Stiffness matters: Engineering human skin model to treat skin fibrosis
Grantee: Yu Suk Choi, Associate Professor, The University of Western Australia, Australia
Amount: DKK 1,968,790
Grant category: Research Grants
Year: 2026
Geography: Australia
Our skin changes as we age, and one of the main reasons is that its layers gradually become stiffer, a process that is even more exaggerated in skin disease such as skin fibrosis. Surprisingly, these mechanical properties have received little attention in skin research. With new advances in mechanobiology, we now know that skin cells sense and respond to these mechanical changes.
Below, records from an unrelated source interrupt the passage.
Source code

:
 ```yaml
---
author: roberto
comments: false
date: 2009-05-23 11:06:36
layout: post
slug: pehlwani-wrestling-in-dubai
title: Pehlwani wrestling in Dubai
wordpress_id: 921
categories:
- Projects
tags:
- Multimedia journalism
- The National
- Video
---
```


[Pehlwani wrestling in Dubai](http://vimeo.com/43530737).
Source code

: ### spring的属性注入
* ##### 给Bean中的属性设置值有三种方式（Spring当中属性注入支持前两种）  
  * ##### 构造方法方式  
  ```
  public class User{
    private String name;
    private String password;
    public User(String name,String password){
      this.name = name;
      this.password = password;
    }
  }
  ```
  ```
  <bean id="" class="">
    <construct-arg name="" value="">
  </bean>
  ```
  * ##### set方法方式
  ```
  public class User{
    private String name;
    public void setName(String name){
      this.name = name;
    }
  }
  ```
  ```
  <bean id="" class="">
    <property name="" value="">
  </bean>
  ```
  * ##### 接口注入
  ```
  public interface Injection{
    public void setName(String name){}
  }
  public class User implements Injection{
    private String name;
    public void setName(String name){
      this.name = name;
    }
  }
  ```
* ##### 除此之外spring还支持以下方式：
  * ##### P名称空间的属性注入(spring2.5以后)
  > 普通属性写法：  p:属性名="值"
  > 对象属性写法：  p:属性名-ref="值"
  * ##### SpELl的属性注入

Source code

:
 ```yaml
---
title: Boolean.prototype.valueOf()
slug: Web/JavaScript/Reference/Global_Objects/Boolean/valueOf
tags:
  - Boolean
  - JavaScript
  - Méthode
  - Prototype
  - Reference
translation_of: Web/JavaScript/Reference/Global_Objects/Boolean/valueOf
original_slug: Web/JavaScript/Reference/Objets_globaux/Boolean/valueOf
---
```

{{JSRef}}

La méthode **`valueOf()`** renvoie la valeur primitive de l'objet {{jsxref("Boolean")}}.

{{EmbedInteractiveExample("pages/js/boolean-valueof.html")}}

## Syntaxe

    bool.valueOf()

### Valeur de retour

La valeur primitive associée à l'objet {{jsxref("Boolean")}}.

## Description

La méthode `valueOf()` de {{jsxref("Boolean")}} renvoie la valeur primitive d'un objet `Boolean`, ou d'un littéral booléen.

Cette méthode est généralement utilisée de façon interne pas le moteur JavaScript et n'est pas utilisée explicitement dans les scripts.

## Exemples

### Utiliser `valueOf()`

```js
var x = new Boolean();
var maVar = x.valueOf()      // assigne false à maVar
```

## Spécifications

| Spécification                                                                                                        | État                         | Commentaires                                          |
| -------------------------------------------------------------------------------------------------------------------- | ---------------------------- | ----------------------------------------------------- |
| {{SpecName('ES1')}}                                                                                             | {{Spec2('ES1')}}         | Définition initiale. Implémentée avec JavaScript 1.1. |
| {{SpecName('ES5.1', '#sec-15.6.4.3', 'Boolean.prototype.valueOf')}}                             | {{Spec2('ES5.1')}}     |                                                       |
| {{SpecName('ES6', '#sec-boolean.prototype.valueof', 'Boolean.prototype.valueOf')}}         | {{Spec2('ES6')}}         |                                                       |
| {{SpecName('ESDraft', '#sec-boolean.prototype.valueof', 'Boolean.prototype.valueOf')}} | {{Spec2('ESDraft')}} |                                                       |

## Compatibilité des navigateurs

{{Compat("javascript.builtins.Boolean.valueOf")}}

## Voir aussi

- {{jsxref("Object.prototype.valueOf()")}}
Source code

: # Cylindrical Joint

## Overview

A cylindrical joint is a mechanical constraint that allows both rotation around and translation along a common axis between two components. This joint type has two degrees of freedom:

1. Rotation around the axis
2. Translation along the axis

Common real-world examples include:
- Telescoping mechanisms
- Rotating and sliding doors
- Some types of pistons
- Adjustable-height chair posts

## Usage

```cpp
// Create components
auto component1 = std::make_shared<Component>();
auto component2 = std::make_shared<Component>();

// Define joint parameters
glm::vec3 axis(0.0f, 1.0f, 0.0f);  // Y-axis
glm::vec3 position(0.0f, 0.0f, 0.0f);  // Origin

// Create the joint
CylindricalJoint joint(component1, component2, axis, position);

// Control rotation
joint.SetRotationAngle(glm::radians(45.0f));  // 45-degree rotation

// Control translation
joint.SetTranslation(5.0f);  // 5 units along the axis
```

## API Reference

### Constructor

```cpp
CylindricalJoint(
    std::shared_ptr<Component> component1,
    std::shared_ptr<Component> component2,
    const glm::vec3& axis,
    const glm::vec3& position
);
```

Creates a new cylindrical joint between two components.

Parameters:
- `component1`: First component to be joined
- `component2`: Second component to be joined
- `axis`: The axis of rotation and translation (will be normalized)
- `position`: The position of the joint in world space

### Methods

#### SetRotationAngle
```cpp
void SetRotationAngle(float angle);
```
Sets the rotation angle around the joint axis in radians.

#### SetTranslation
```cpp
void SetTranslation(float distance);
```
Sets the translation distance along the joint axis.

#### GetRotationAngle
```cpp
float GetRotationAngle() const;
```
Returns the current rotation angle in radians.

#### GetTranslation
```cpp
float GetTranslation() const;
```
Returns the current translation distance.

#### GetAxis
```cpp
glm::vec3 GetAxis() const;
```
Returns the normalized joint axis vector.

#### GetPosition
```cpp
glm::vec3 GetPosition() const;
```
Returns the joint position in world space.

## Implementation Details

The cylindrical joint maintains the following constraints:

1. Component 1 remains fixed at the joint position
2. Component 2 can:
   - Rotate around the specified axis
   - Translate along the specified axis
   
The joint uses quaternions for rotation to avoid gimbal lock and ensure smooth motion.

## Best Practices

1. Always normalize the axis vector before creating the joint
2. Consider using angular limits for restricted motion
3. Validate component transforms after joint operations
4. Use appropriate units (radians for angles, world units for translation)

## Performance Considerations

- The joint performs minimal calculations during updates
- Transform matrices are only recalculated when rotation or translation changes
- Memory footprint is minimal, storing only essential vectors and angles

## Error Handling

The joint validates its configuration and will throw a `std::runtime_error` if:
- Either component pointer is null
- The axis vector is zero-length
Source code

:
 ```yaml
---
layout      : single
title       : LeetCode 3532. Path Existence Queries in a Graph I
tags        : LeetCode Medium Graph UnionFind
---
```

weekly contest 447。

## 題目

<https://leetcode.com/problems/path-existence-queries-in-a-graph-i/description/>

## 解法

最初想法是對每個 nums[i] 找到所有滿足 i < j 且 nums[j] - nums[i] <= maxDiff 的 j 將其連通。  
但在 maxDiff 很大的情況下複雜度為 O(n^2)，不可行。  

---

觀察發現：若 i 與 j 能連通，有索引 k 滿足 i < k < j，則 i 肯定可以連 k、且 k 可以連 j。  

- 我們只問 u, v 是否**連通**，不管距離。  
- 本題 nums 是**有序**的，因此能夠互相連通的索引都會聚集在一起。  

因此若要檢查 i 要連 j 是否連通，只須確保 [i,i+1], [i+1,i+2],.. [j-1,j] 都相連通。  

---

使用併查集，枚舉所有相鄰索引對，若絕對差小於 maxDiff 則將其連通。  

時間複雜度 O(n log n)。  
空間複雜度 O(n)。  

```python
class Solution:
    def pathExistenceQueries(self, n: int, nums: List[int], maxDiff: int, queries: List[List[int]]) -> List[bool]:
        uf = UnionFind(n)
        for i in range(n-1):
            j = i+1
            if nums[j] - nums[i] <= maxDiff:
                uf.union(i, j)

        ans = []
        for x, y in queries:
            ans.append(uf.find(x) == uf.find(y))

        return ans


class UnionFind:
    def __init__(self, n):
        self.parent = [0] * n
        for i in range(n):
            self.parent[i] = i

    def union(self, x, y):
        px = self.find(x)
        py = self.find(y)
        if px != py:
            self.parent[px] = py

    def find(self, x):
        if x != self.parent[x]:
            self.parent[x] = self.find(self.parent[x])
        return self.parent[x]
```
This project will create a realistic 3D human skin model using smart biomaterials that mimic the natural stiffness of each skin layer. By studying how skin cells behave in this lifelike environment over time, we aim to uncover how tissue mechanics contribute to skin health and disease. The insights gained may identify new treatment targets and support the development of “mechanotherapy”, therapies that work by gently adjusting the mechanical properties of skin to improve healing and reduce disease.
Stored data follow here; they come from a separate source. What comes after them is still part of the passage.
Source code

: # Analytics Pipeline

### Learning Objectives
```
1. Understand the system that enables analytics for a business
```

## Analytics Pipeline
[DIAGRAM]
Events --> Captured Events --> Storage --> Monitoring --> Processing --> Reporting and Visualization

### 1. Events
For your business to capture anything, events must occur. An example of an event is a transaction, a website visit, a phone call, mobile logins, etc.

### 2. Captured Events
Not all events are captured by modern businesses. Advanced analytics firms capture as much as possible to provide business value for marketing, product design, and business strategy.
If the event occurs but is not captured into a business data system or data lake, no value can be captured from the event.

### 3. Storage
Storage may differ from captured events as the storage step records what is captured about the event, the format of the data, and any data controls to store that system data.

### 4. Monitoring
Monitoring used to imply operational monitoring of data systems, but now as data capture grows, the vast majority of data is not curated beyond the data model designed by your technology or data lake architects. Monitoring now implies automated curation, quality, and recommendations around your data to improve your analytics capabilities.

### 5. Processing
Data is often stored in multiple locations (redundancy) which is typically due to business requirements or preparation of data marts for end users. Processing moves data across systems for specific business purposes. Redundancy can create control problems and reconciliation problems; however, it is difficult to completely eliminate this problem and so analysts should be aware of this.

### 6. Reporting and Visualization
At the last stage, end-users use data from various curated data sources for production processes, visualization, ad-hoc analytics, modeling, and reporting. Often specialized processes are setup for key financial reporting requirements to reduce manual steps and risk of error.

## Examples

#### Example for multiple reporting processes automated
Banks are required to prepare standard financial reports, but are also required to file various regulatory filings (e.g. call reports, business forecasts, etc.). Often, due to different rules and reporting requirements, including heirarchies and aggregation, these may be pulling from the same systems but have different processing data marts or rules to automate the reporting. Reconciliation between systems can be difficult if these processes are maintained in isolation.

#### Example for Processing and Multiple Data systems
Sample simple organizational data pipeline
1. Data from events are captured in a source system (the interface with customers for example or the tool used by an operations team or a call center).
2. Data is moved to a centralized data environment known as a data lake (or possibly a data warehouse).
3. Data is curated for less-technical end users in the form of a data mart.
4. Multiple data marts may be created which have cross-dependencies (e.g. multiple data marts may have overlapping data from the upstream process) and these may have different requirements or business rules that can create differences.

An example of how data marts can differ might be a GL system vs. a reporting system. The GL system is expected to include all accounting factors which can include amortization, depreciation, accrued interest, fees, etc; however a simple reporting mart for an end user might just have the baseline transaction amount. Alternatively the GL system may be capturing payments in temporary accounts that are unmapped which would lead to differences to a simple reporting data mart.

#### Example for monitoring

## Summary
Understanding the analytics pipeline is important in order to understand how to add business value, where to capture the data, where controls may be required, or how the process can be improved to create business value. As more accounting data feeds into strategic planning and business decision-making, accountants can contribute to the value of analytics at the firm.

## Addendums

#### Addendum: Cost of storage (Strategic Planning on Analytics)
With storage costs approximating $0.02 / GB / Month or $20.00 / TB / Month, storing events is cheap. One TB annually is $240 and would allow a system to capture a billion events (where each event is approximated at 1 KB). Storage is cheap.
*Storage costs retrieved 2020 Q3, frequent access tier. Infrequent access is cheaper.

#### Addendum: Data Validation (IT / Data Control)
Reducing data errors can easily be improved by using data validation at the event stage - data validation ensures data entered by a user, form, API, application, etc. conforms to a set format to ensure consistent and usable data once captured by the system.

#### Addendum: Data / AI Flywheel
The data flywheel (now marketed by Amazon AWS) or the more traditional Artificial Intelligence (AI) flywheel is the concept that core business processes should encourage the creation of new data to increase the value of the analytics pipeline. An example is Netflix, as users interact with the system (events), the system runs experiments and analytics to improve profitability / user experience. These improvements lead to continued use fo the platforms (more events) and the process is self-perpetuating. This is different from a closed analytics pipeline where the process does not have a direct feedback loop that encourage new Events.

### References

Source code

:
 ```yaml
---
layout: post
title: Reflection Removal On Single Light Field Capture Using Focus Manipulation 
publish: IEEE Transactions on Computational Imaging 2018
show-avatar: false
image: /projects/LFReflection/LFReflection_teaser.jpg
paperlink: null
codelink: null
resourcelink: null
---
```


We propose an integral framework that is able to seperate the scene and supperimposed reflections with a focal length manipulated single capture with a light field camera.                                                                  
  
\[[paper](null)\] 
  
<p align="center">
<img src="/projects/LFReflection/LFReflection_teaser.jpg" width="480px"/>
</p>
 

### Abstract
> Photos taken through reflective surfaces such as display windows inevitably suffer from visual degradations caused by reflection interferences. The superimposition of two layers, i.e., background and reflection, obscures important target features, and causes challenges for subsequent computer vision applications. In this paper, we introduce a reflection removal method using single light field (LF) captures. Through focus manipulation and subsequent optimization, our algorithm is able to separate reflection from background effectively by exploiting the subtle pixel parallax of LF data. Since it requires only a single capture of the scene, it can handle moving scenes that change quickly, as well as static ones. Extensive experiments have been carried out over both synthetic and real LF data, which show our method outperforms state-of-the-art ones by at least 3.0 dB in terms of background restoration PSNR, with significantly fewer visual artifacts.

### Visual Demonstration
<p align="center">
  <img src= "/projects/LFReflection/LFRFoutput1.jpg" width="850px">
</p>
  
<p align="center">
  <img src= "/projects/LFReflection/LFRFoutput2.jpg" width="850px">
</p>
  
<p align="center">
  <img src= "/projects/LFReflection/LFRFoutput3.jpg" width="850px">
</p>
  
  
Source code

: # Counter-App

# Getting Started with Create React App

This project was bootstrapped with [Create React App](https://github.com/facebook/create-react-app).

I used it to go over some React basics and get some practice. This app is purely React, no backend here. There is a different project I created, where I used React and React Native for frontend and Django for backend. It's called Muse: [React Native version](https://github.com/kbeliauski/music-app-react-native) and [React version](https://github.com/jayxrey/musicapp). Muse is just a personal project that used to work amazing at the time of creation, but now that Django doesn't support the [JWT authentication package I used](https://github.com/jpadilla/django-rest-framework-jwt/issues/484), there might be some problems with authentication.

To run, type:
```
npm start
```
HLA-informed modelling of tissue-relevant TCR and epitopes driving SJS/TEN.
Grantee: Andrew Gibson, Research Laboratory Lead, Murdoch University, Australia
Amount: DKK 3,039,471
Grant category: Research Grants
Year: 2026
Geography: Australia
Stevens-Johnson syndrome/toxic epidermal necrolysis (SJS/TEN) is a life-threatening skin reaction to certain drugs, driven by immune cells called CD8+ T cells. Our research aims to uncover why only some people are at risk by studying how specific immune receptors (TCRs) and genetic markers (HLA) interact with drugs to activate CD8+ T-cells in the skin. We have found that certain HLA markers linked to SJS/TEN share structural features and that drug-reactive TCRs come from pre-existing immune cells in the skin from past viral infections. This suggests drug reactions may involve crosstalk between drug and viral signals. We will now model these interactions in (i) patients to predict dangerous drug-HLA combinations for safer drug treatment and (ii) naïve immune cells from healthy donors to model early immune reactions and predict ‘high-risk’ drugs for safer drug development. This work could lead to new clinical and preclinical strategies to prevent SJS/TEN and reduce its global impact.